EXERCISE DETAILS:
For the entries that follow, restate word for word the line containing "inhabitants of the provinces, just", the line containing "are not contrary", and every line that lies between them.

Collection entries:
━━━━━━━━━━━━━━━━

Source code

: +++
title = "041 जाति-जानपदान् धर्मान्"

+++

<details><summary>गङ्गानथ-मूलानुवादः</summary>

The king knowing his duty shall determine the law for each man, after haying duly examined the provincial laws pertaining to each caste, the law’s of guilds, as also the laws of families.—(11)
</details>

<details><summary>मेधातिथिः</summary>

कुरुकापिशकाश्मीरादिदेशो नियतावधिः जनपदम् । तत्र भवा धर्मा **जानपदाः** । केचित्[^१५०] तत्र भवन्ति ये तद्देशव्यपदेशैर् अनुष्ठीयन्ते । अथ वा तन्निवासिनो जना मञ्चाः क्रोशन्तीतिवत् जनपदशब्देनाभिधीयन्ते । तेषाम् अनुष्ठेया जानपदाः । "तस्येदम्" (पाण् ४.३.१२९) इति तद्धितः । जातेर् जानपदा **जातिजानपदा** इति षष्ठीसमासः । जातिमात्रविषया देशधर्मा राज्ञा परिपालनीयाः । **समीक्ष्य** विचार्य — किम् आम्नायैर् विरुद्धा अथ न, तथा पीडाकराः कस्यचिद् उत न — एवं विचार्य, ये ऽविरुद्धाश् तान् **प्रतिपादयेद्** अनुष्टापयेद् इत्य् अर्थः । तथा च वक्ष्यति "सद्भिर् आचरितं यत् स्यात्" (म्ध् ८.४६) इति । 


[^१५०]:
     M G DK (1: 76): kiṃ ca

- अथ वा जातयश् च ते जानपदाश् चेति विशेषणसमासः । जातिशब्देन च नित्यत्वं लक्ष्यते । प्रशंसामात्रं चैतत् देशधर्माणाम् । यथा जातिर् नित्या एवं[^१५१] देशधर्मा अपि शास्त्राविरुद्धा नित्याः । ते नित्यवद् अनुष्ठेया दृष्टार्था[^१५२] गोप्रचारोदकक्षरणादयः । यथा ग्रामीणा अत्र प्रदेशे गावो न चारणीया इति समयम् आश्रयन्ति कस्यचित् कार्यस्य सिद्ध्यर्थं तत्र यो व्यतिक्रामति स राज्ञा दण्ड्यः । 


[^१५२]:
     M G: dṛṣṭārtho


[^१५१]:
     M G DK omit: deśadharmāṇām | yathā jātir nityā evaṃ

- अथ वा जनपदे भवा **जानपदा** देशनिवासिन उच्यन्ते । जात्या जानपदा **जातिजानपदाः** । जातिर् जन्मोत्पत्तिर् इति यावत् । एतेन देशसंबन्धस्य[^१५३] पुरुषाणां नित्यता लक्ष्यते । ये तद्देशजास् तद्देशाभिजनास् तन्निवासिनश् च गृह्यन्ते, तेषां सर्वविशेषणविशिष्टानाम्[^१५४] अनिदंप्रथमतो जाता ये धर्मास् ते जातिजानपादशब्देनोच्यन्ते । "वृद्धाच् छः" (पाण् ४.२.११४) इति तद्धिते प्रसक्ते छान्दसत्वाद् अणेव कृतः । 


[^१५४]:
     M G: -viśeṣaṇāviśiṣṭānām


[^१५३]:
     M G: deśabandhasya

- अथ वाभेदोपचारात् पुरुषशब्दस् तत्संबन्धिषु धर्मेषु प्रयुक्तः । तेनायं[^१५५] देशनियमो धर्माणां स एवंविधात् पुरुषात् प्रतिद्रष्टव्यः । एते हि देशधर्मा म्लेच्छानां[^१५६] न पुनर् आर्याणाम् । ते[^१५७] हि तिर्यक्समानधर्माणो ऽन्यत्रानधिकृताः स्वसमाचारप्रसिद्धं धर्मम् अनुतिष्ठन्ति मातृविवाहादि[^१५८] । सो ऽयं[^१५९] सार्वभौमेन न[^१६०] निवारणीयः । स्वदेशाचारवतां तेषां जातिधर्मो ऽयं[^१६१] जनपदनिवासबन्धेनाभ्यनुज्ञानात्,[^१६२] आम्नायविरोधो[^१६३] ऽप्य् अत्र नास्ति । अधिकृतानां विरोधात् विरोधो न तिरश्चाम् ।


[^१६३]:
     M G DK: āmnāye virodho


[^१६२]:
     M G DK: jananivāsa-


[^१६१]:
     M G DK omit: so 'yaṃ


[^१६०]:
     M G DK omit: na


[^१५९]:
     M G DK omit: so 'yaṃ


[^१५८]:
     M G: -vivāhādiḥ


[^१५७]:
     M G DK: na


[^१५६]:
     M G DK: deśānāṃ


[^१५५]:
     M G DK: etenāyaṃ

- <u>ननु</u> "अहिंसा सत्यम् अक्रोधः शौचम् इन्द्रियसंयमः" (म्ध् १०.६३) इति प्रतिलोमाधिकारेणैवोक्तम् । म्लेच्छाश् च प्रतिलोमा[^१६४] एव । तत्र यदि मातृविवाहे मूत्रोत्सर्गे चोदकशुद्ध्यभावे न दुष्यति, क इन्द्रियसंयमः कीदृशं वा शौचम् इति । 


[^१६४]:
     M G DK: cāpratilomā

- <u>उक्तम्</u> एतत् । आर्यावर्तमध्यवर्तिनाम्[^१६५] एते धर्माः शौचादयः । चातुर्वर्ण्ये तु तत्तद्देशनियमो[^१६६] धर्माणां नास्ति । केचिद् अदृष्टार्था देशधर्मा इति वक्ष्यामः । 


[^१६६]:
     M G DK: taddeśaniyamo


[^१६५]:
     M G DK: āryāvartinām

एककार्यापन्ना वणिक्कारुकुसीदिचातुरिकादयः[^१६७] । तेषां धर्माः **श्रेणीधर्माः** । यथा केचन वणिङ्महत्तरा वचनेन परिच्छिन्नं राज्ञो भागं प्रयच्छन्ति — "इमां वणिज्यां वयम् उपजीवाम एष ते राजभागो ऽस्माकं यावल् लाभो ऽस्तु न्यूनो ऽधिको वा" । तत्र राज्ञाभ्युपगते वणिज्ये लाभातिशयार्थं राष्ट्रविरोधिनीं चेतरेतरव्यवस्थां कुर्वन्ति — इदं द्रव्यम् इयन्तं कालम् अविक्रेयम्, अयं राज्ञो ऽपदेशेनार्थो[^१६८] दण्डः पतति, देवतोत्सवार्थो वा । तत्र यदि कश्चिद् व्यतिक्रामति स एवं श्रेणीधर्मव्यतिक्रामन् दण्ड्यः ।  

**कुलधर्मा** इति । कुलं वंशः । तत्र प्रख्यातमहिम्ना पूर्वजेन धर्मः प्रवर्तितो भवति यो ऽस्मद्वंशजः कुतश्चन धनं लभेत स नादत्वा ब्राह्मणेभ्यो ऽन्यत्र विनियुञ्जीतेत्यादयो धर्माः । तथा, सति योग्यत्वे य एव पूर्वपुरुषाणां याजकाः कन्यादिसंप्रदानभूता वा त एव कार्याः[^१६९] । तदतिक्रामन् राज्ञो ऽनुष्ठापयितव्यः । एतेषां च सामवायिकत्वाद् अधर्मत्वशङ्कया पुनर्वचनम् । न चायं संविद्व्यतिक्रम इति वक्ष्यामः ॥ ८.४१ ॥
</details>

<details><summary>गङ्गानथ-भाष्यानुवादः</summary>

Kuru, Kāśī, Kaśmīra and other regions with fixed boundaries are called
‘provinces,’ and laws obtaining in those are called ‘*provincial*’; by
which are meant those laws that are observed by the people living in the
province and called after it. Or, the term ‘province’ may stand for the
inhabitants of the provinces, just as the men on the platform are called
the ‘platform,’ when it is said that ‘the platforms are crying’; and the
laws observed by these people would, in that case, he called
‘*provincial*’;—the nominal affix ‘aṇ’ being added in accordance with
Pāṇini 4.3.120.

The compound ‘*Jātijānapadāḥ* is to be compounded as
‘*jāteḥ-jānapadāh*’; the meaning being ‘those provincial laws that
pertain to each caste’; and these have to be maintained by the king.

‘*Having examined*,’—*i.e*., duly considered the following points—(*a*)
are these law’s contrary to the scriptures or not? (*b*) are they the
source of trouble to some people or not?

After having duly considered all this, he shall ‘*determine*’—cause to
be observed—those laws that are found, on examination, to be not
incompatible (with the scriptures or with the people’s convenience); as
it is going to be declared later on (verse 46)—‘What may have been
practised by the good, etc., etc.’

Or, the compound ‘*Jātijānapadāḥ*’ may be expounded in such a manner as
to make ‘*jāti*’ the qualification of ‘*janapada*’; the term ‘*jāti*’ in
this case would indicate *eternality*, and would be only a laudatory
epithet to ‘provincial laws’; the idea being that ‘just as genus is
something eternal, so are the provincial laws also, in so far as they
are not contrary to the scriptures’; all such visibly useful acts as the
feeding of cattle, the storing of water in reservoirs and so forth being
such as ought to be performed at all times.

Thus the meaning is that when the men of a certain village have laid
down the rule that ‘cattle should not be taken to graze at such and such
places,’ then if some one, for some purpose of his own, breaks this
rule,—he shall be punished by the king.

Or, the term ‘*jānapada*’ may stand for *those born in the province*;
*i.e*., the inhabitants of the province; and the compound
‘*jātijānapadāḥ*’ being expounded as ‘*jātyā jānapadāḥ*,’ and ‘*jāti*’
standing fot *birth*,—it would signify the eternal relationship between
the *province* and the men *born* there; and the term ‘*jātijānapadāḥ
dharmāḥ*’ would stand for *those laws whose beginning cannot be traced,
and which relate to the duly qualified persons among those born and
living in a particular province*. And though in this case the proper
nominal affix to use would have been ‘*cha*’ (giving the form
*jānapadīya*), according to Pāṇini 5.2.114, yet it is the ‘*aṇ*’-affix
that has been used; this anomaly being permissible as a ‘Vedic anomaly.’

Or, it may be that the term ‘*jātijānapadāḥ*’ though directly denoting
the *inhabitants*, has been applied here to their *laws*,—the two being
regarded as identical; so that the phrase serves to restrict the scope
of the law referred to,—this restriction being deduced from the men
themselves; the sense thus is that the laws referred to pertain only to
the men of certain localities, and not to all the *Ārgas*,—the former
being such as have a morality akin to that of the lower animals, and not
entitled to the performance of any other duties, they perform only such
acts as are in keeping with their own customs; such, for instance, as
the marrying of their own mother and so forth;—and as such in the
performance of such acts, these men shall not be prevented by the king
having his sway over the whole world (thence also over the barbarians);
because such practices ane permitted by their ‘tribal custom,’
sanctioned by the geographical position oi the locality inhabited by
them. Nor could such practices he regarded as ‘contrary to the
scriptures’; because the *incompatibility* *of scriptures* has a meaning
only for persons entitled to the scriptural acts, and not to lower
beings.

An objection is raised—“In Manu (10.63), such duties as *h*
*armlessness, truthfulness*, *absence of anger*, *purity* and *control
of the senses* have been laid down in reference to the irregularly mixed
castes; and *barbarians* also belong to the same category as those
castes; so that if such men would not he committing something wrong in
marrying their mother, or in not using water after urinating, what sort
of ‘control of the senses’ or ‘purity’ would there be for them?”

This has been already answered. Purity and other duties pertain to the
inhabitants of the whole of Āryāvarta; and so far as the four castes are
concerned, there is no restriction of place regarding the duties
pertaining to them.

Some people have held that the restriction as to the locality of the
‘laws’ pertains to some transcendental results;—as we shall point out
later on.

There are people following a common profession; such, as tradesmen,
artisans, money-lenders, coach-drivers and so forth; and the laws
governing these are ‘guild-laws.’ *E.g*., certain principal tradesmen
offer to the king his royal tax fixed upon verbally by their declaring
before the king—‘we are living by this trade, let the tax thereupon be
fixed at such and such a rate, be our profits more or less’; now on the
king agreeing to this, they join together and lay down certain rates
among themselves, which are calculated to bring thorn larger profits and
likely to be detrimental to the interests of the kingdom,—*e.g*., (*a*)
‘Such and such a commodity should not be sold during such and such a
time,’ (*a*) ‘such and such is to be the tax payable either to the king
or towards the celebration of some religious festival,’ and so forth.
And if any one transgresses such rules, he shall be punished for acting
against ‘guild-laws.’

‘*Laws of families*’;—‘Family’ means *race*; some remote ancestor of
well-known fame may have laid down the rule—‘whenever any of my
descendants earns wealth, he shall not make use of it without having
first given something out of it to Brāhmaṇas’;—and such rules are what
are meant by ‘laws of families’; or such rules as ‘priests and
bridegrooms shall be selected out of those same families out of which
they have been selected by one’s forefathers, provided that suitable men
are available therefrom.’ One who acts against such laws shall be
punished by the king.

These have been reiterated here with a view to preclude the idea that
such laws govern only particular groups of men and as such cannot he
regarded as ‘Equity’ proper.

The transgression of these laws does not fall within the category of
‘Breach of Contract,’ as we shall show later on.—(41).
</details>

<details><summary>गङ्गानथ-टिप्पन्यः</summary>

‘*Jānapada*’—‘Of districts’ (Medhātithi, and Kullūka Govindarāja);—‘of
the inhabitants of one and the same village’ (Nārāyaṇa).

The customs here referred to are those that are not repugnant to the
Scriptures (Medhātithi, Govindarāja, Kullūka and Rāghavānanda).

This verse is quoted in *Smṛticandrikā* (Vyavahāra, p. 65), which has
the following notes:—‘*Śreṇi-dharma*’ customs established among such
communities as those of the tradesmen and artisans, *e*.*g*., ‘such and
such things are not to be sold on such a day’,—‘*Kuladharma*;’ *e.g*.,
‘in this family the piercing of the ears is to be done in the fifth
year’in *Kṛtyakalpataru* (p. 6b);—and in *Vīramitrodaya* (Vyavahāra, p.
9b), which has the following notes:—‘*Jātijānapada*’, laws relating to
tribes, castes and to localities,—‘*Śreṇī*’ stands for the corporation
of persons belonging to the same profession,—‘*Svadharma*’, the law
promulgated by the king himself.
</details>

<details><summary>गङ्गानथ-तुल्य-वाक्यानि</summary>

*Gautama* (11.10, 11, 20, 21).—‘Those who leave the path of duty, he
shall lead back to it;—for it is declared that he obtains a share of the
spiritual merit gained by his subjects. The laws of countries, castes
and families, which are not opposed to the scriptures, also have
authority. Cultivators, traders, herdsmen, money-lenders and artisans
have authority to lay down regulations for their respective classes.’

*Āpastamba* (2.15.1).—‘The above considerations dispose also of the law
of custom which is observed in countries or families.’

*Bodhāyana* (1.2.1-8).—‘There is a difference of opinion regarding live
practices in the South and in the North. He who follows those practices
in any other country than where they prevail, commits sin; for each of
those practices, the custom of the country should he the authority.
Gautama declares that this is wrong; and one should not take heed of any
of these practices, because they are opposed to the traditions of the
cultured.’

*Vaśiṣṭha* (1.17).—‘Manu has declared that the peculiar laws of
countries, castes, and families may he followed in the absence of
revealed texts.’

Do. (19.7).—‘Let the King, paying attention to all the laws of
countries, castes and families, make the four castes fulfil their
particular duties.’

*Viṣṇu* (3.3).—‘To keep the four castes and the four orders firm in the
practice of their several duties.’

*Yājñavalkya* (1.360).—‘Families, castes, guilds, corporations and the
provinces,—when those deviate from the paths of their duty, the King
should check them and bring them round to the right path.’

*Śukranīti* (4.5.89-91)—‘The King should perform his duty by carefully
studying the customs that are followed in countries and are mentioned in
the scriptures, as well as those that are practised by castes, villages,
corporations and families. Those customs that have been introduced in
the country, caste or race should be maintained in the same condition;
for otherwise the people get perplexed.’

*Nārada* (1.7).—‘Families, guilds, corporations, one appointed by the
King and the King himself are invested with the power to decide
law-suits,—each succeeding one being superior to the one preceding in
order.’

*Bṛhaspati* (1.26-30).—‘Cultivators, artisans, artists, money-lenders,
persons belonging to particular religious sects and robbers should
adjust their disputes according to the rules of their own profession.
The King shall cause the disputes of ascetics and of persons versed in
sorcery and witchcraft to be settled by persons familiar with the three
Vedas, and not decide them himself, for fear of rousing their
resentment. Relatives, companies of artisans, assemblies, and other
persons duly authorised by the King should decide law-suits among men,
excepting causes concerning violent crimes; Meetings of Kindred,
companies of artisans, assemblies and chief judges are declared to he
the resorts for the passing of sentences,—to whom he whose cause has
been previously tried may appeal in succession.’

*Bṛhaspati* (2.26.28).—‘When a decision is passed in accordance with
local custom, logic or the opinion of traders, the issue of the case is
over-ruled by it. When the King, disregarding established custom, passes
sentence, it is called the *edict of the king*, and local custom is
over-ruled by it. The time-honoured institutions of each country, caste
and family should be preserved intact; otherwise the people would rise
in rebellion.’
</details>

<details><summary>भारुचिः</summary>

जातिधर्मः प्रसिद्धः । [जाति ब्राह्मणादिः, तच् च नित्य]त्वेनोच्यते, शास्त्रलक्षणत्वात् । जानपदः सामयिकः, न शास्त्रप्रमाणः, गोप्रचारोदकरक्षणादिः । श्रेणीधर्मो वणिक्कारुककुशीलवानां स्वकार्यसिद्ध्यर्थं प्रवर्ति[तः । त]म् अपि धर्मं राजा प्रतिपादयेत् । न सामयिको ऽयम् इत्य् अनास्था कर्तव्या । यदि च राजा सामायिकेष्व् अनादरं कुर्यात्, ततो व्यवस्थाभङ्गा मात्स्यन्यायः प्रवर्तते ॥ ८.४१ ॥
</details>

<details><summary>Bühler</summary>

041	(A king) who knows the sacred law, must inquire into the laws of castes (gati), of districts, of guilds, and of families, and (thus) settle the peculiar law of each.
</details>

━━━━━━━━━━━━━━━━

SOLUTION TO THE PROBLEM:
inhabitants of the provinces, just as the men on the platform are called
the ‘platform,’ when it is said that ‘the platforms are crying’; and the
laws observed by these people would, in that case, he called
‘*provincial*’;—the nominal affix ‘aṇ’ being added in accordance with
Pāṇini 4.3.120.

The compound ‘*Jātijānapadāḥ* is to be compounded as
‘*jāteḥ-jānapadāh*’; the meaning being ‘those provincial laws that
pertain to each caste’; and these have to be maintained by the king.

‘*Having examined*,’—*i.e*., duly considered the following points—(*a*)
are these law’s contrary to the scriptures or not? (*b*) are they the
source of trouble to some people or not?

After having duly considered all this, he shall ‘*determine*’—cause to
be observed—those laws that are found, on examination, to be not
incompatible (with the scriptures or with the people’s convenience); as
it is going to be declared later on (verse 46)—‘What may have been
practised by the good, etc., etc.’

Or, the compound ‘*Jātijānapadāḥ*’ may be expounded in such a manner as
to make ‘*jāti*’ the qualification of ‘*janapada*’; the term ‘*jāti*’ in
this case would indicate *eternality*, and would be only a laudatory
epithet to ‘provincial laws’; the idea being that ‘just as genus is
something eternal, so are the provincial laws also, in so far as they
are not contrary to the scriptures’; all such visibly useful acts as the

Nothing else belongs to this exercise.